Dataset preview not showing for uploaded DatasetDict

I created a DatasetDict and pushed it here.

I’m getting the message

Server Error
Status code:   400
Exception:     Status400Error
Message:       could not get the config name for this dataset

Am I supposed to create a config file somewhere that I missed so the dataset viewer works?

Thanks!

Hey @dansbecker as far as I know, the dataset viewer currently supports datasets with a loading script (example) or raw data files in common formats like JSON and CSV (example).

I agree that being able view the contents of DatasetDict objects would be a nice feature, so I’m tagging @lhoestq and @severo in case they have any additional insights here :slight_smile:

I created an issue at Dataset viewer issue for `dansbecker/hackernews_hiring_posts` · Issue #3392 · huggingface/datasets · GitHub

2 Likes

Hi ! Please use my_dataset.push_to_hub() to save your dataset on the Hub. Then to reload you can use load_dataset(). You can see the documentation here

Datasets saved with save_to_disk and uploaded manually to the Hub are not supported (yet). This is because saving locally uses the Arrow format: while this format allows a dataset to be immediately reloaded, it’s not the preferred format to store in the cloud since it’s uncompressed (it requires more bandwidth)

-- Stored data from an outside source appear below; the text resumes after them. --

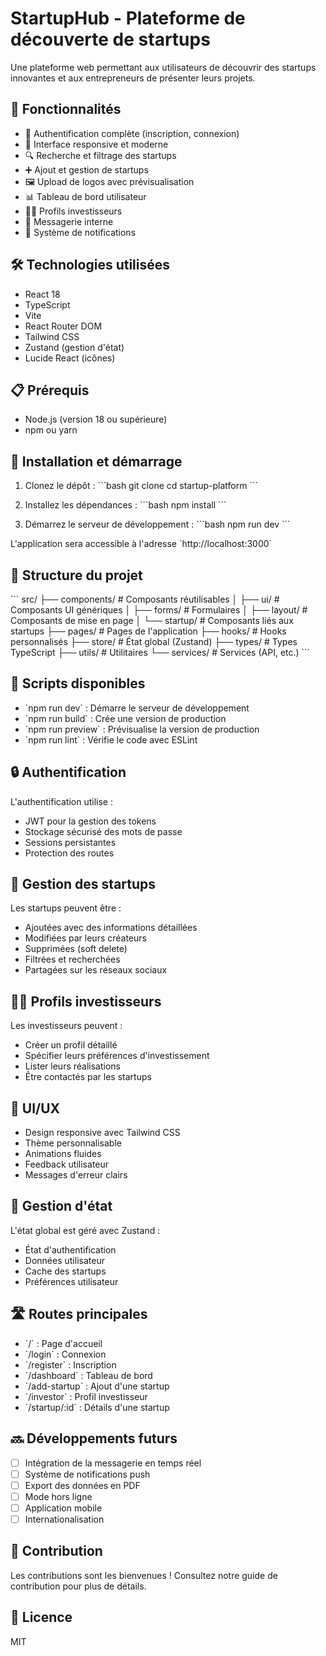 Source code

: # StartupHub - Plateforme de découverte de startups

Une plateforme web permettant aux utilisateurs de découvrir des startups innovantes et aux entrepreneurs de présenter leurs projets.

## 🚀 Fonctionnalités

- 👥 Authentification complète (inscription, connexion)
- 📱 Interface responsive et moderne
- 🔍 Recherche et filtrage des startups
- ➕ Ajout et gestion de startups
- 🖼️ Upload de logos avec prévisualisation
- 📊 Tableau de bord utilisateur
- 👨‍💼 Profils investisseurs
- 💬 Messagerie interne
- 🔔 Système de notifications

## 🛠️ Technologies utilisées

- React 18
- TypeScript
- Vite
- React Router DOM
- Tailwind CSS
- Zustand (gestion d'état)
- Lucide React (icônes)

## 📋 Prérequis

- Node.js (version 18 ou supérieure)
- npm ou yarn

## 🚀 Installation et démarrage

1. Clonez le dépôt :
\`\`\`bash
git clone <url-du-repo>
cd startup-platform
\`\`\`

2. Installez les dépendances :
\`\`\`bash
npm install
\`\`\`

3. Démarrez le serveur de développement :
\`\`\`bash
npm run dev
\`\`\`

L'application sera accessible à l'adresse \`http://localhost:3000\`

## 📁 Structure du projet

\`\`\`
src/
├── components/         # Composants réutilisables
│   ├── ui/            # Composants UI génériques
│   ├── forms/         # Formulaires
│   ├── layout/        # Composants de mise en page
│   └── startup/       # Composants liés aux startups
├── pages/             # Pages de l'application
├── hooks/             # Hooks personnalisés
├── store/             # État global (Zustand)
├── types/             # Types TypeScript
├── utils/             # Utilitaires
└── services/          # Services (API, etc.)
\`\`\`

## 🔧 Scripts disponibles

- \`npm run dev\` : Démarre le serveur de développement
- \`npm run build\` : Crée une version de production
- \`npm run preview\` : Prévisualise la version de production
- \`npm run lint\` : Vérifie le code avec ESLint

## 🔒 Authentification

L'authentification utilise :
- JWT pour la gestion des tokens
- Stockage sécurisé des mots de passe
- Sessions persistantes
- Protection des routes

## 📝 Gestion des startups

Les startups peuvent être :
- Ajoutées avec des informations détaillées
- Modifiées par leurs créateurs
- Supprimées (soft delete)
- Filtrées et recherchées
- Partagées sur les réseaux sociaux

## 👨‍💼 Profils investisseurs

Les investisseurs peuvent :
- Créer un profil détaillé
- Spécifier leurs préférences d'investissement
- Lister leurs réalisations
- Être contactés par les startups

## 🎨 UI/UX

- Design responsive avec Tailwind CSS
- Thème personnalisable
- Animations fluides
- Feedback utilisateur
- Messages d'erreur clairs

## 🔄 Gestion d'état

L'état global est géré avec Zustand :
- État d'authentification
- Données utilisateur
- Cache des startups
- Préférences utilisateur

## 🛣️ Routes principales

- \`/\` : Page d'accueil
- \`/login\` : Connexion
- \`/register\` : Inscription
- \`/dashboard\` : Tableau de bord
- \`/add-startup\` : Ajout d'une startup
- \`/investor\` : Profil investisseur
- \`/startup/:id\` : Détails d'une startup

## 🔜 Développements futurs

- [ ] Intégration de la messagerie en temps réel
- [ ] Système de notifications push
- [ ] Export des données en PDF
- [ ] Mode hors ligne
- [ ] Application mobile
- [ ] Internationalisation

## 🤝 Contribution

Les contributions sont les bienvenues ! Consultez notre guide de contribution pour plus de détails.

## 📄 Licence

MIT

Do you all have a preference for continuing the conversation here vs in the issue?

I’d like to make sure I understand the advice above:

I tried the steps @lhoestq suggested

repo_url = 'https://huggingface.co/datasets/dansbecker/hackernews_hiring_posts'
repo = Repository(local_dir=".", clone_from=repo_url)
all_datasets.push_to_hub(repo)

That gives an error AttributeError: 'Repository' object has no attribute 'split'

I assume the split attribute is specified in the loading script that @lewtun mentioned? I see a _split_generators method in that example loading script. Does that create the split attribute in some way I’m missing?

Hi,

the repo argument should be of type str, so try this instead: all_datasets.push_to_hub("hackernews_hiring_posts")

Thanks @mariosasko. That works great.